--- Material for this task Enclosed Below ---

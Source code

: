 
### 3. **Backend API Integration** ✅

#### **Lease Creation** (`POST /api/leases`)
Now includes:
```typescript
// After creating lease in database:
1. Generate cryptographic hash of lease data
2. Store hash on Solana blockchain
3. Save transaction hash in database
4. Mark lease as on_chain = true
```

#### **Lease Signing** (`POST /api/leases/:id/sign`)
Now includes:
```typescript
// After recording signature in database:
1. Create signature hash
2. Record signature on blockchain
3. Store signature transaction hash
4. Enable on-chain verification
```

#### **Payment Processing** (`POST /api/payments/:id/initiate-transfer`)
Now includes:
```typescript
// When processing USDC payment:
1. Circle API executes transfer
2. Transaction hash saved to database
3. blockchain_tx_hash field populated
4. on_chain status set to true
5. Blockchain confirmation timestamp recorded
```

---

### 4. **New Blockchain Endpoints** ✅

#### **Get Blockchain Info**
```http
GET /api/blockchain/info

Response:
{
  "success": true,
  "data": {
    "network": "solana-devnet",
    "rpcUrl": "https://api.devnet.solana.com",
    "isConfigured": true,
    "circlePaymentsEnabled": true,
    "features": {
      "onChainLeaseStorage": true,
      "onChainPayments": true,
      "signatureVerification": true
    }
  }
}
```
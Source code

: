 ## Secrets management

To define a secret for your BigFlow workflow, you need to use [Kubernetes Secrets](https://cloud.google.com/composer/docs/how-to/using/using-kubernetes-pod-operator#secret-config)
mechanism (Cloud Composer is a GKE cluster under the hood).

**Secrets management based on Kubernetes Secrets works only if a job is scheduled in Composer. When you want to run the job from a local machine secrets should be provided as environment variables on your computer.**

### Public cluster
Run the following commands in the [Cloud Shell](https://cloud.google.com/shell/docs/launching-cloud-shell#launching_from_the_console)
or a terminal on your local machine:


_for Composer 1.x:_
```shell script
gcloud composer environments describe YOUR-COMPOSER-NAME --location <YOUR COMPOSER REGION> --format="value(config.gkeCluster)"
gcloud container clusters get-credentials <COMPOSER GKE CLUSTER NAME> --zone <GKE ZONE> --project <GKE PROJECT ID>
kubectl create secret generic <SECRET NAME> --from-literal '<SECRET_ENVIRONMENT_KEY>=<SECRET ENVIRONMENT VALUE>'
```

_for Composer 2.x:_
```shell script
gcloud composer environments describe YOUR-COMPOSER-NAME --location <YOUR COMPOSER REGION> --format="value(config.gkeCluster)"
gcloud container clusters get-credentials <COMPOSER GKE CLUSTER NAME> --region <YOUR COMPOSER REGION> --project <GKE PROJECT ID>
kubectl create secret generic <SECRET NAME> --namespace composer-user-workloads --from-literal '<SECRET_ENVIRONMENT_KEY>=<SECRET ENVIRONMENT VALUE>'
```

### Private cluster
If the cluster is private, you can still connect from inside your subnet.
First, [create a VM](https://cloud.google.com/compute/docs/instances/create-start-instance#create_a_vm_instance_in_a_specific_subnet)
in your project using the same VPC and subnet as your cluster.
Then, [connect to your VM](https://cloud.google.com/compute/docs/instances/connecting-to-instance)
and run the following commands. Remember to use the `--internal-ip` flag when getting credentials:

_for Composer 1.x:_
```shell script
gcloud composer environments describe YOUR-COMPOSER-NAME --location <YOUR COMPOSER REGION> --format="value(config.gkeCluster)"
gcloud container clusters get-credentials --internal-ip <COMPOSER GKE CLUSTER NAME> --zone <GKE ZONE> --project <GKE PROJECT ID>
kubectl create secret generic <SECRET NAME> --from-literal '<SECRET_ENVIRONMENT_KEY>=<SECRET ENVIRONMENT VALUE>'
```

--- End of Enclosed Material for this task ---

Would you set down all the lines above, exactly and in full?

Source code

: 
### 3. **Backend API Integration** ✅

#### **Lease Creation** (`POST /api/leases`)
Now includes:
```typescript
// After creating lease in database:
1. Generate cryptographic hash of lease data
2. Store hash on Solana blockchain
3. Save transaction hash in database
4. Mark lease as on_chain = true
```

#### **Lease Signing** (`POST /api/leases/:id/sign`)
Now includes:
```typescript
// After recording signature in database:
1. Create signature hash
2. Record signature on blockchain
3. Store signature transaction hash
4. Enable on-chain verification
```

#### **Payment Processing** (`POST /api/payments/:id/initiate-transfer`)
Now includes:
```typescript
// When processing USDC payment:
1. Circle API executes transfer
2. Transaction hash saved to database
3. blockchain_tx_hash field populated
4. on_chain status set to true
5. Blockchain confirmation timestamp recorded
```

---

### 4. **New Blockchain Endpoints** ✅

#### **Get Blockchain Info**
```http
GET /api/blockchain/info

Response:
{
  "success": true,
  "data": {
    "network": "solana-devnet",
    "rpcUrl": "https://api.devnet.solana.com",
    "isConfigured": true,
    "circlePaymentsEnabled": true,
    "features": {
      "onChainLeaseStorage": true,
      "onChainPayments": true,
      "signatureVerification": true
    }
  }
}
```
Source code

: ## Secrets management

To define a secret for your BigFlow workflow, you need to use [Kubernetes Secrets](https://cloud.google.com/composer/docs/how-to/using/using-kubernetes-pod-operator#secret-config)
mechanism (Cloud Composer is a GKE cluster under the hood).

**Secrets management based on Kubernetes Secrets works only if a job is scheduled in Composer. When you want to run the job from a local machine secrets should be provided as environment variables on your computer.**

### Public cluster
Run the following commands in the [Cloud Shell](https://cloud.google.com/shell/docs/launching-cloud-shell#launching_from_the_console)
or a terminal on your local machine:


_for Composer 1.x:_
```shell script
gcloud composer environments describe YOUR-COMPOSER-NAME --location <YOUR COMPOSER REGION> --format="value(config.gkeCluster)"
gcloud container clusters get-credentials <COMPOSER GKE CLUSTER NAME> --zone <GKE ZONE> --project <GKE PROJECT ID>
kubectl create secret generic <SECRET NAME> --from-literal '<SECRET_ENVIRONMENT_KEY>=<SECRET ENVIRONMENT VALUE>'
```

_for Composer 2.x:_
```shell script
gcloud composer environments describe YOUR-COMPOSER-NAME --location <YOUR COMPOSER REGION> --format="value(config.gkeCluster)"
gcloud container clusters get-credentials <COMPOSER GKE CLUSTER NAME> --region <YOUR COMPOSER REGION> --project <GKE PROJECT ID>
kubectl create secret generic <SECRET NAME> --namespace composer-user-workloads --from-literal '<SECRET_ENVIRONMENT_KEY>=<SECRET ENVIRONMENT VALUE>'
```

### Private cluster
If the cluster is private, you can still connect from inside your subnet.
First, [create a VM](https://cloud.google.com/compute/docs/instances/create-start-instance#create_a_vm_instance_in_a_specific_subnet)
in your project using the same VPC and subnet as your cluster.
Then, [connect to your VM](https://cloud.google.com/compute/docs/instances/connecting-to-instance)
and run the following commands. Remember to use the `--internal-ip` flag when getting credentials:

_for Composer 1.x:_
```shell script
gcloud composer environments describe YOUR-COMPOSER-NAME --location <YOUR COMPOSER REGION> --format="value(config.gkeCluster)"
gcloud container clusters get-credentials --internal-ip <COMPOSER GKE CLUSTER NAME> --zone <GKE ZONE> --project <GKE PROJECT ID>
kubectl create secret generic <SECRET NAME> --from-literal '<SECRET_ENVIRONMENT_KEY>=<SECRET ENVIRONMENT VALUE>'
```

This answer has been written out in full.